Does walking count as exercise? If that’s all I do, is it good enough?
One of my private weight-loss clients asked me this question in our coaching session last week.
My answer was a resounding “Yes!”
Walking often gets a bad rap as being not intense enough to create real change or a cop-out from more effective forms of exercise. Both of which are entirely false!
Taking a walk is stress reducing, enjoyable and good for your health. So why not use it as your workout of choice? Over time, walking consistently may help improve heart health and reduce body fat. About 30 minutes of walking a day can help you make progress toward your weight loss and fitness goals. Plus, it’s a comfortable and familiar form of exercise that can be done anywhere with no equipment — and it is a great active social activity, too!
Of course, there are ways to up the intensity of your walk and modify your plan to reach specific goals. If you’re looking to lose weight or tone specific muscle groups, you may want to incorporate some other forms of exercise into your routine. That doesn’t mean you have to eliminate walking. Instead, try spicing up your walking routine by adding intervals, trails with different elevations and strength workouts.
In fact, the 30-day walking plan I created for TODAY included strength-training exercises — this helps build muscle, which burns fat and helps tone the body.
So how can you make sure you’re getting the most out of your walk? Here are five ways to supercharge your walking routine:
- Walk for at least 30 minutes a day. If walking is your main source of exercise, set a goal of logging at least 30 minutes a day. Some people also find that setting a step goal — like 10,000 steps a day — helps motivate them. Choose a time or step goal that is attainable for you. If you need to start with just 10 minutes or 5,000 steps a day and build up, that is better than nothing! The first step is ensuring that you can be consistent with your walking; once you make it a daily habit, then work on increasing the duration.
- Pick up the pace. Walking briskly helps improve cardiovascular fitness and burns more calories. If you struggle to walk briskly for 30 minutes straight, try adding intervals into your walk. To alternate your pace, walk for one minute or one block at a regular pace, and then speed walk for the next minute or block. Be sure to adjust your routine so that you continue to make progress. If your walk starts to feel easier, that is a sign that it’s time to pick up the pace or adjust your intervals. For example, walking two to three minutes at a brisk pace and then recovering for one minute.

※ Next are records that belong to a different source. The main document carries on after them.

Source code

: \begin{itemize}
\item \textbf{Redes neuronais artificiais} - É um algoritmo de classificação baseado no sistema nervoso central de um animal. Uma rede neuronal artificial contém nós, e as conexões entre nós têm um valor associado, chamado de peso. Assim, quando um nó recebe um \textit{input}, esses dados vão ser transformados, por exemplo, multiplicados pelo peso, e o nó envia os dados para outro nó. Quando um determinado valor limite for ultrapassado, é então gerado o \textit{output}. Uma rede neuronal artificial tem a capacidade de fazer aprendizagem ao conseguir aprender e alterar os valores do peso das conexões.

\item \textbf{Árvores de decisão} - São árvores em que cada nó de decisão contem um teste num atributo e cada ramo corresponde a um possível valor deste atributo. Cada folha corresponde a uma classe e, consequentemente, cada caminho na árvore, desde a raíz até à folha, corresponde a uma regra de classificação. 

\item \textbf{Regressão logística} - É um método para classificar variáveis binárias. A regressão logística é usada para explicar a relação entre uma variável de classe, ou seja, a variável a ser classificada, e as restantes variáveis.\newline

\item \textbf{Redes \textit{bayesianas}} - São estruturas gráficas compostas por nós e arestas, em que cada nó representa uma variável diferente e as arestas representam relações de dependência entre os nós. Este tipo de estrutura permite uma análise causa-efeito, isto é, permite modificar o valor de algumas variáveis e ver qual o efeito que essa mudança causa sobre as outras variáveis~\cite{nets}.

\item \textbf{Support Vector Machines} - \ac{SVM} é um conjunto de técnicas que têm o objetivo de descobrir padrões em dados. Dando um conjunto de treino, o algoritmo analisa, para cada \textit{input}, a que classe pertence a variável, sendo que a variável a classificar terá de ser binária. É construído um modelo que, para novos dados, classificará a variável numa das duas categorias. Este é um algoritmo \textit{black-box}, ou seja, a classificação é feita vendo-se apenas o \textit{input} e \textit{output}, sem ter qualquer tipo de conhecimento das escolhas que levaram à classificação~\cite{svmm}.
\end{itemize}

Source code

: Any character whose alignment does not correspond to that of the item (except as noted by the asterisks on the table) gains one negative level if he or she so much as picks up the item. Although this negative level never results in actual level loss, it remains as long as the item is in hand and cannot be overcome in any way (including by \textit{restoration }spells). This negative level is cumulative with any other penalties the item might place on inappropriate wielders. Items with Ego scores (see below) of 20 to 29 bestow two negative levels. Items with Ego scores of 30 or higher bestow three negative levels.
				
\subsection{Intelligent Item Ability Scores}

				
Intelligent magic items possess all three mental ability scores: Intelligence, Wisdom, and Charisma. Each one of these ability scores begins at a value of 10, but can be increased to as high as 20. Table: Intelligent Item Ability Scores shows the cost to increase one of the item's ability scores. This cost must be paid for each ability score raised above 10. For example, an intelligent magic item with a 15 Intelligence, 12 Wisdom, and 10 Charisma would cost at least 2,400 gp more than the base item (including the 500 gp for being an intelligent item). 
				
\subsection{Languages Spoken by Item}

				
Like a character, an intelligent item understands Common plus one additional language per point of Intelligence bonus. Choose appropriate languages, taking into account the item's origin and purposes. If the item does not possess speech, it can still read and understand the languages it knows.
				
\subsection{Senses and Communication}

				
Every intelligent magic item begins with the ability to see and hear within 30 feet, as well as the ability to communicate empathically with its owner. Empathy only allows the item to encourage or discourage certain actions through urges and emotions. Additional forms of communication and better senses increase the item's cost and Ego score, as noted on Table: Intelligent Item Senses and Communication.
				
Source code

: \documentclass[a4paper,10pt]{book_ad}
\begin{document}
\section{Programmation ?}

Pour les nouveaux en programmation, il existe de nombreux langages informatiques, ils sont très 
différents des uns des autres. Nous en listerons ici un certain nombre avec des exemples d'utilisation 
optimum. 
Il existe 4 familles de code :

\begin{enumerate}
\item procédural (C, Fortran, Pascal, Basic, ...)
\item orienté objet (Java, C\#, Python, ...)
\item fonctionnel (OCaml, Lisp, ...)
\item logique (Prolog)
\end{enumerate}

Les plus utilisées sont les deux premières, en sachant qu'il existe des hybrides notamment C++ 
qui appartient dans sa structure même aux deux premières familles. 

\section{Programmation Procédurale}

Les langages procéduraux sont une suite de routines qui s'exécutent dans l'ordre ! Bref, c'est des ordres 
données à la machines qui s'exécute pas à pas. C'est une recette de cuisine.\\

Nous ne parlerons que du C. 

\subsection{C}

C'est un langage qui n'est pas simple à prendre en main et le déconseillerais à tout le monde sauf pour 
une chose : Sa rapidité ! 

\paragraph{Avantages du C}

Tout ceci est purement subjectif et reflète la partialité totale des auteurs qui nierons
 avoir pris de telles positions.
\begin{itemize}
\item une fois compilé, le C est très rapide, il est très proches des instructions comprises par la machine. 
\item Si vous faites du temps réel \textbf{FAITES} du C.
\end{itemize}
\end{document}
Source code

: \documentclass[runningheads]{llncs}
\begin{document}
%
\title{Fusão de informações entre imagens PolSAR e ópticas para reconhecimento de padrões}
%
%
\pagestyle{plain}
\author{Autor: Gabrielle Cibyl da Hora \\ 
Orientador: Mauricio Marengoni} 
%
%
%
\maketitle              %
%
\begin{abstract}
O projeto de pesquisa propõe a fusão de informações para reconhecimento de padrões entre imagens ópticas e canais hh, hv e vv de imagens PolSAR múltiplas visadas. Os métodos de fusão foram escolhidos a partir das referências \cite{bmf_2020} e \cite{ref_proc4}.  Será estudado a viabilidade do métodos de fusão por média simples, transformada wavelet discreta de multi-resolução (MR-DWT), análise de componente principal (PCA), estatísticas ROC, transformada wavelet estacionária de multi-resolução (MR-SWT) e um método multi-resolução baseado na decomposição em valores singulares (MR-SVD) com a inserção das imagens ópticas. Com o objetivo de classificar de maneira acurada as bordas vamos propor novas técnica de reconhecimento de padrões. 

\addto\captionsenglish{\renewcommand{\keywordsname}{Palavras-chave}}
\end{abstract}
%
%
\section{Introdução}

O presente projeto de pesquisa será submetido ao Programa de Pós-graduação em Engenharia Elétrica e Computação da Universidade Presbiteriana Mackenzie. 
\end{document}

- Add in some hills. We all get stuck in the rut of taking that same route around the neighborhood. Switching things up keeps your body guessing and introduces new challenges, which will help you see results faster. Spice it up by finding a route with some elevation. Walking on an incline will engage your leg muscles more than walking on level ground, so take a path with some hills. This will make for a more intense workout for your glutes, hamstrings and quads, while also increasing your heart rate.
- Walk with hand or ankle weights. If you would like to see more progress when it comes to building muscle and toning, try adding weights. With ankle weights you are making your body work harder to perform the same walking movement. If you want to work your arms, try walking with light dumbbells or these body-weight arm exercises. One of my clients started walking with two, 20-ounce water bottles and makes it her goal to drink both of them by the time she makes it back to her house!
- Increase your distance over time. When it comes to any form of exercise, knowing when to increase the intensity of your workout is essential in making progress. This goes for walking as well. After consistently walking the same distance for a few weeks, try gradually increasing how far you go. Sometimes the best way to do this is with distraction! Get lost in a podcast or a playlist of your favorite music and the time will fly by. One of my clients uses her time speed walking through the neighborhood to say positive affirmations to herself like, “I am a walking machine!” and “I feel so good in my own skin!” Some days she gets so carried away with her affirmations that an hour goes by. She started noticing that she was sweatier and more out of breath after the longer walks, so that motivated her to get lost in her own positive self-talk more often.